### INPUT:
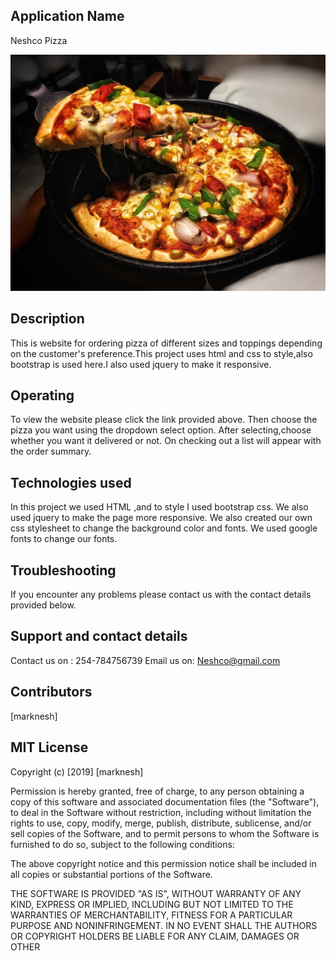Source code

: ## Application Name
Neshco Pizza

![](images/pizza.jpg)

## Description
This is website for ordering  pizza of different sizes and toppings depending on the customer's  preference.This project uses html and css to style,also bootstrap is used here.I also used jquery to make it responsive.

## Operating
To view the website please click the link provided above.
Then choose the pizza you want using the dropdown select option.
After selecting,choose whether you want it delivered or not.
On checking out a list will appear with the order summary.

## Technologies used
In this project we used HTML ,and to style I used bootstrap css.
We also used jquery to make the page more responsive.
We also created our own css stylesheet to change the background color and fonts.
We used google fonts to change our fonts. 

## Troubleshooting
If you encounter any problems please contact us with the contact details provided below.

## Support and contact details
Contact us on : 254-784756739
Email us on: Neshco@gmail.com

## Contributors
[marknesh]

## MIT License

Copyright (c) [2019] [marknesh]

Permission is hereby granted, free of charge, to any person obtaining a copy
of this software and associated documentation files (the "Software"), to deal
in the Software without restriction, including without limitation the rights
to use, copy, modify, merge, publish, distribute, sublicense, and/or sell
copies of the Software, and to permit persons to whom the Software is
furnished to do so, subject to the following conditions:

The above copyright notice and this permission notice shall be included in all
copies or substantial portions of the Software.

THE SOFTWARE IS PROVIDED "AS IS", WITHOUT WARRANTY OF ANY KIND, EXPRESS OR
IMPLIED, INCLUDING BUT NOT LIMITED TO THE WARRANTIES OF MERCHANTABILITY,
FITNESS FOR A PARTICULAR PURPOSE AND NONINFRINGEMENT. IN NO EVENT SHALL THE
AUTHORS OR COPYRIGHT HOLDERS BE LIABLE FOR ANY CLAIM, DAMAGES OR OTHER


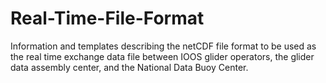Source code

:Real-Time-File-Format
=====================

Information and templates describing the netCDF file format to be used as the real time exchange data file between IOOS glider operators, the glider data assembly center, and the National Data Buoy Center.
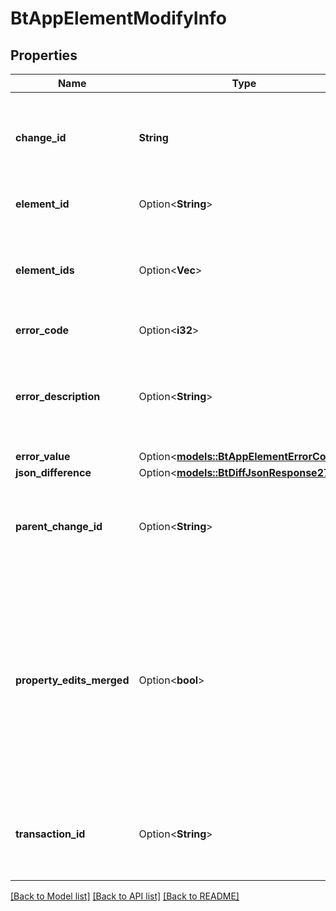 # BtAppElementModifyInfo

## Properties

Name | Type | Description | Notes
------------ | ------------- | ------------- | -------------
**change_id** | **String** | The latest change id for the element, after the edit was committed. | 
**element_id** | Option<**String**> | The id of the edited element. | [optional]
**element_ids** | Option<**Vec<String>**> | The ids of the edited elements, if multiple elements were edited. | [optional]
**error_code** | Option<**i32**> | `0: OK (healthy) | 1: INFO | 2: WARNING | 3: ERROR (dangling or view generation call failed) | 4: UNKNOWN` | [optional]
**error_description** | Option<**String**> | A human-readable value for the error that occurred, if one occurred. | [optional]
**error_value** | Option<[**models::BtAppElementErrorCode**](BTAppElementErrorCode.md)> |  | [optional]
**json_difference** | Option<[**models::BtDiffJsonResponse2725**](BTDiffJsonResponse-2725.md)> |  | [optional]
**parent_change_id** | Option<**String**> | The latest change id for the element, before the edit was made. | [optional]
**property_edits_merged** | Option<**bool**> | When committing a transaction, this field indicates if the properties of the application element were changed after the transaction was created. | [optional]
**transaction_id** | Option<**String**> | The id of the transaction in which the edit was applied. | [optional]

[[Back to Model list]](../README.md#documentation-for-models) [[Back to API list]](../README.md#documentation-for-api-endpoints) [[Back to README]](../README.md)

### TASK BRIEF:
The copy you produce must match the entries above exactly, except that it has no pictures.

### YOUR SOLUTION:
Source code

: ## Application Name
Neshco Pizza

![](images/pizza.jpg)

## Description
This is website for ordering  pizza of different sizes and toppings depending on the customer's  preference.This project uses html and css to style,also bootstrap is used here.I also used jquery to make it responsive.

## Operating
To view the website please click the link provided above.
Then choose the pizza you want using the dropdown select option.
After selecting,choose whether you want it delivered or not.
On checking out a list will appear with the order summary.

## Technologies used
In this project we used HTML ,and to style I used bootstrap css.
We also used jquery to make the page more responsive.
We also created our own css stylesheet to change the background color and fonts.
We used google fonts to change our fonts. 

## Troubleshooting
If you encounter any problems please contact us with the contact details provided below.

## Support and contact details
Contact us on : 254-784756739
Email us on: Neshco@gmail.com

## Contributors
[marknesh]

## MIT License

Copyright (c) [2019] [marknesh]

Permission is hereby granted, free of charge, to any person obtaining a copy
of this software and associated documentation files (the "Software"), to deal
in the Software without restriction, including without limitation the rights
to use, copy, modify, merge, publish, distribute, sublicense, and/or sell
copies of the Software, and to permit persons to whom the Software is
furnished to do so, subject to the following conditions:

The above copyright notice and this permission notice shall be included in all
copies or substantial portions of the Software.

THE SOFTWARE IS PROVIDED "AS IS", WITHOUT WARRANTY OF ANY KIND, EXPRESS OR
IMPLIED, INCLUDING BUT NOT LIMITED TO THE WARRANTIES OF MERCHANTABILITY,
FITNESS FOR A PARTICULAR PURPOSE AND NONINFRINGEMENT. IN NO EVENT SHALL THE
AUTHORS OR COPYRIGHT HOLDERS BE LIABLE FOR ANY CLAIM, DAMAGES OR OTHER


Source code

:Real-Time-File-Format
=====================

Information and templates describing the netCDF file format to be used as the real time exchange data file between IOOS glider operators, the glider data assembly center, and the National Data Buoy Center.
 # BtAppElementModifyInfo

## Properties

Name | Type | Description | Notes
------------ | ------------- | ------------- | -------------
**change_id** | **String** | The latest change id for the element, after the edit was committed. | 
**element_id** | Option<**String**> | The id of the edited element. | [optional]
**element_ids** | Option<**Vec<String>**> | The ids of the edited elements, if multiple elements were edited. | [optional]
**error_code** | Option<**i32**> | `0: OK (healthy) | 1: INFO | 2: WARNING | 3: ERROR (dangling or view generation call failed) | 4: UNKNOWN` | [optional]
**error_description** | Option<**String**> | A human-readable value for the error that occurred, if one occurred. | [optional]
**error_value** | Option<[**models::BtAppElementErrorCode**](BTAppElementErrorCode.md)> |  | [optional]
**json_difference** | Option<[**models::BtDiffJsonResponse2725**](BTDiffJsonResponse-2725.md)> |  | [optional]
**parent_change_id** | Option<**String**> | The latest change id for the element, before the edit was made. | [optional]
**property_edits_merged** | Option<**bool**> | When committing a transaction, this field indicates if the properties of the application element were changed after the transaction was created. | [optional]
**transaction_id** | Option<**String**> | The id of the transaction in which the edit was applied. | [optional]

[[Back to Model list]](../README.md#documentation-for-models) [[Back to API list]](../README.md#documentation-for-api-endpoints) [[Back to README]](../README.md)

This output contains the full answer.